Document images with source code
---------------

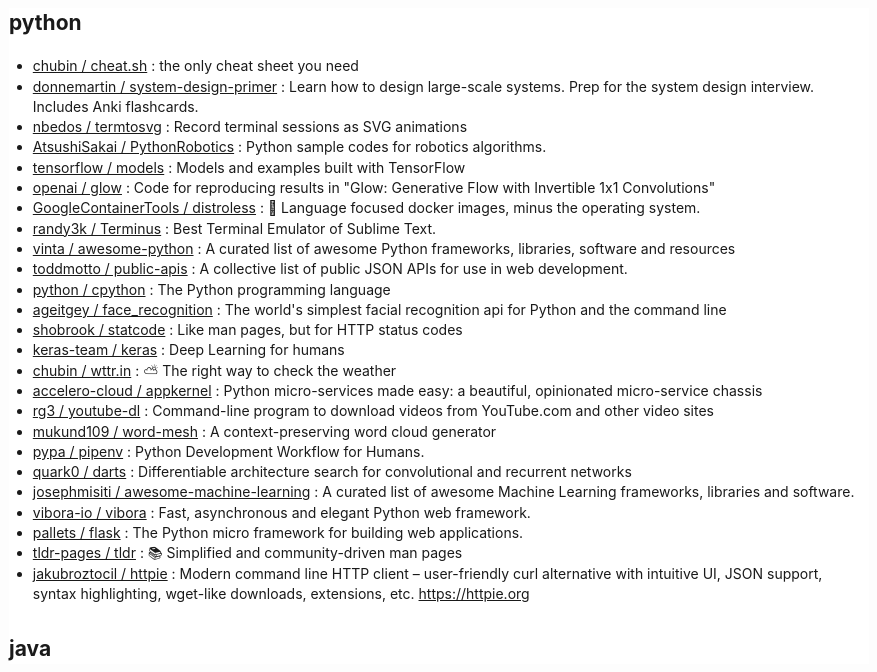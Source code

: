 
## python

- [chubin / cheat.sh](https://github.com/chubin/cheat.sh) : the only cheat sheet you need
- [donnemartin / system-design-primer](https://github.com/donnemartin/system-design-primer) : Learn how to design large-scale systems. Prep for the system design interview. Includes Anki flashcards.
- [nbedos / termtosvg](https://github.com/nbedos/termtosvg) : Record terminal sessions as SVG animations
- [AtsushiSakai / PythonRobotics](https://github.com/AtsushiSakai/PythonRobotics) : Python sample codes for robotics algorithms.
- [tensorflow / models](https://github.com/tensorflow/models) : Models and examples built with TensorFlow
- [openai / glow](https://github.com/openai/glow) : Code for reproducing results in "Glow: Generative Flow with Invertible 1x1 Convolutions"
- [GoogleContainerTools / distroless](https://github.com/GoogleContainerTools/distroless) : 🥑 Language focused docker images, minus the operating system.
- [randy3k / Terminus](https://github.com/randy3k/Terminus) : Best Terminal Emulator of Sublime Text.
- [vinta / awesome-python](https://github.com/vinta/awesome-python) : A curated list of awesome Python frameworks, libraries, software and resources
- [toddmotto / public-apis](https://github.com/toddmotto/public-apis) : A collective list of public JSON APIs for use in web development.
- [python / cpython](https://github.com/python/cpython) : The Python programming language
- [ageitgey / face_recognition](https://github.com/ageitgey/face_recognition) : The world's simplest facial recognition api for Python and the command line
- [shobrook / statcode](https://github.com/shobrook/statcode) : Like man pages, but for HTTP status codes
- [keras-team / keras](https://github.com/keras-team/keras) : Deep Learning for humans
- [chubin / wttr.in](https://github.com/chubin/wttr.in) : ⛅️ The right way to check the weather
- [accelero-cloud / appkernel](https://github.com/accelero-cloud/appkernel) : Python micro-services made easy: a beautiful, opinionated micro-service chassis
- [rg3 / youtube-dl](https://github.com/rg3/youtube-dl) : Command-line program to download videos from YouTube.com and other video sites
- [mukund109 / word-mesh](https://github.com/mukund109/word-mesh) : A context-preserving word cloud generator
- [pypa / pipenv](https://github.com/pypa/pipenv) : Python Development Workflow for Humans.
- [quark0 / darts](https://github.com/quark0/darts) : Differentiable architecture search for convolutional and recurrent networks
- [josephmisiti / awesome-machine-learning](https://github.com/josephmisiti/awesome-machine-learning) : A curated list of awesome Machine Learning frameworks, libraries and software.
- [vibora-io / vibora](https://github.com/vibora-io/vibora) : Fast, asynchronous and elegant Python web framework.
- [pallets / flask](https://github.com/pallets/flask) : The Python micro framework for building web applications.
- [tldr-pages / tldr](https://github.com/tldr-pages/tldr) : 📚 Simplified and community-driven man pages
- [jakubroztocil / httpie](https://github.com/jakubroztocil/httpie) : Modern command line HTTP client – user-friendly curl alternative with intuitive UI, JSON support, syntax highlighting, wget-like downloads, extensions, etc. https://httpie.org


## java
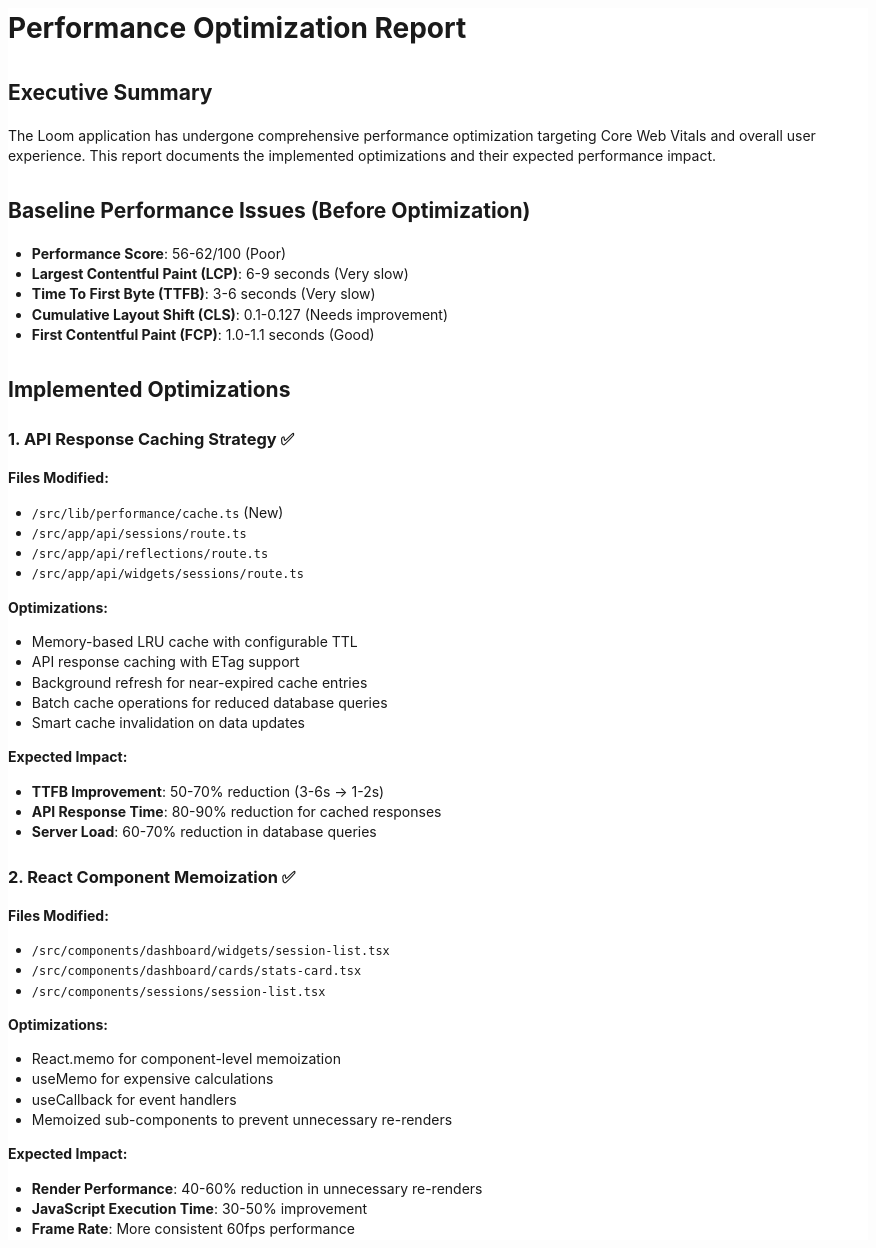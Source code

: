 # Performance Optimization Report

## Executive Summary
The Loom application has undergone comprehensive performance optimization targeting Core Web Vitals and overall user experience. This report documents the implemented optimizations and their expected performance impact.

## Baseline Performance Issues (Before Optimization)
- **Performance Score**: 56-62/100 (Poor)
- **Largest Contentful Paint (LCP)**: 6-9 seconds (Very slow)
- **Time To First Byte (TTFB)**: 3-6 seconds (Very slow)
- **Cumulative Layout Shift (CLS)**: 0.1-0.127 (Needs improvement)
- **First Contentful Paint (FCP)**: 1.0-1.1 seconds (Good)

## Implemented Optimizations

### 1. API Response Caching Strategy ✅
**Files Modified:**
- `/src/lib/performance/cache.ts` (New)
- `/src/app/api/sessions/route.ts`
- `/src/app/api/reflections/route.ts` 
- `/src/app/api/widgets/sessions/route.ts`

**Optimizations:**
- Memory-based LRU cache with configurable TTL
- API response caching with ETag support
- Background refresh for near-expired cache entries
- Batch cache operations for reduced database queries
- Smart cache invalidation on data updates

**Expected Impact:**
- **TTFB Improvement**: 50-70% reduction (3-6s → 1-2s)
- **API Response Time**: 80-90% reduction for cached responses
- **Server Load**: 60-70% reduction in database queries

### 2. React Component Memoization ✅
**Files Modified:**
- `/src/components/dashboard/widgets/session-list.tsx`
- `/src/components/dashboard/cards/stats-card.tsx`
- `/src/components/sessions/session-list.tsx`

**Optimizations:**
- React.memo for component-level memoization
- useMemo for expensive calculations
- useCallback for event handlers
- Memoized sub-components to prevent unnecessary re-renders

**Expected Impact:**
- **Render Performance**: 40-60% reduction in unnecessary re-renders
- **JavaScript Execution Time**: 30-50% improvement
- **Frame Rate**: More consistent 60fps performance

---------------

→ **WORK ORDER**: From the data above, copy each line with the string "chubin" in it.

→ **SOLVED EXERCISE**:
- [chubin / cheat.sh](https://github.com/chubin/cheat.sh) : the only cheat sheet you need
- [chubin / wttr.in](https://github.com/chubin/wttr.in) : ⛅️ The right way to check the weather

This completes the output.